GSA Connects 2024 Meeting in Anaheim, California

Paper No. 179-11
Presentation Time: 8:00 AM-5:30 PM

DEATH BY A THOUSAND PAPER CUTS: CLIMATE CHANGE AND DROUGHT IN THE WESTERN UNITED STATES


STRASBERG, Zachary, University of New Mexico, Earth and Planetary Sciences, 221 Yale Blvd NE, Albuquerque, NM 87131 and SCUDERI, Louis, Earth and Planetary Sciences Department, University of New Mexico, 221 Yale Blvd NE, Albuquerque, NM 87131

The western United States (WUS) (defined as the contiguous US west of 100oW) has in recent decades been impacted by what has been termed the most severe megadrought in the last 1200 years [1]. Through an extreme gradient boosting machine learning model, this study uses NOAA’s divisional weather data (1896-2022) to examine “effective precipitation”, or total precipitation minus “loss” due to increased temperature’s impact on evapotranspiration (E-T) during this interval.

The current WUS megadrought (2000-2022) is the driest 23-year period on record with regard to both Palmer Drought Indices and effective precipitation. However, two 23-year periods (1918-1940 and 1943-1965) received less precipitation than the current megadrought. Enhanced E-T has roughly doubled the strength of the current drought. Drought has been exacerbated in the warmest climates (Southern Plains and Southwest), rapidly warming climates (N. Plains, Rocky Mountains, and Northwest), and in areas with low interannual precipitation variability where ecosystems are not adapted to long-term droughts (Rocky Mountains).

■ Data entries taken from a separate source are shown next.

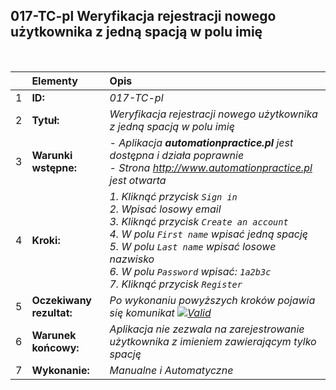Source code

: ## 017-TC-pl Weryfikacja rejestracji nowego użytkownika z jedną spacją w polu imię

<br>

|     | Elementy                 | Opis                                                                    |
| :-- | :----------------------- | :---------------------------------------------------------------------- |
| 1   | **ID:**                  | _017-TC-pl_                                                             |
| 2   | **Tytuł:**               | _Weryfikacja rejestracji nowego użytkownika z jedną spacją w polu imię_ |
| 3   | **Warunki wstępne:**     | _- Aplikacja **automationpractice.pl** jest dostępna i działa poprawnie <br> - Strona http://www.automationpractice.pl jest otwarta_ |
| 4   | **Kroki:**               | _1. Kliknąć przycisk `Sign in` <br> 2. Wpisać losowy email <br> 3. Kliknąć przycisk `Create an account` <br> 4. W polu `First name` wpisać jedną spację <br> 5. W polu `Last name` wpisać losowe nazwisko <br> 6. W polu `Password` wpisać: `1a2b3c` <br> 7. Kliknąć przycisk `Register`_ |
| 5   | **Oczekiwany rezultat:** | _Po wykonaniu powyższych kroków pojawia się komunikat [![Valid](https://img.shields.io/badge/There%20is%201%20error-f3515c)](#)_ |
| 6   | **Warunek końcowy:**     | _Aplikacja nie zezwala na zarejestrowanie użytkownika z imieniem zawierającym tylko spację_ |
| 7   | **Wykonanie:**           | _Manualne i Automatyczne_                                               |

Temperature-induced E-T effects occur “invisibly”, not through any one particular event, heat wave, or year, but at a near constant, increasing rate over time that tracks Earth’s total warming. Precipitation deficits dominate short-term (1-5 year) drought signals, while temperature-induced E-T dominates long-term signals. Increased temperatures will further force the aridification of the WUS, as additional precipitation -- not strongly predicted by climate models -- will be necessary to counteract the drying effects of increased temperatures. Future work will examine additional causes of precipitation-water availability inefficiencies such as increased runoff due to climate change induced strengthening storms, increased water usage, possible changes to precipitation seasonality, a rising snow line, and earlier, faster snow melt.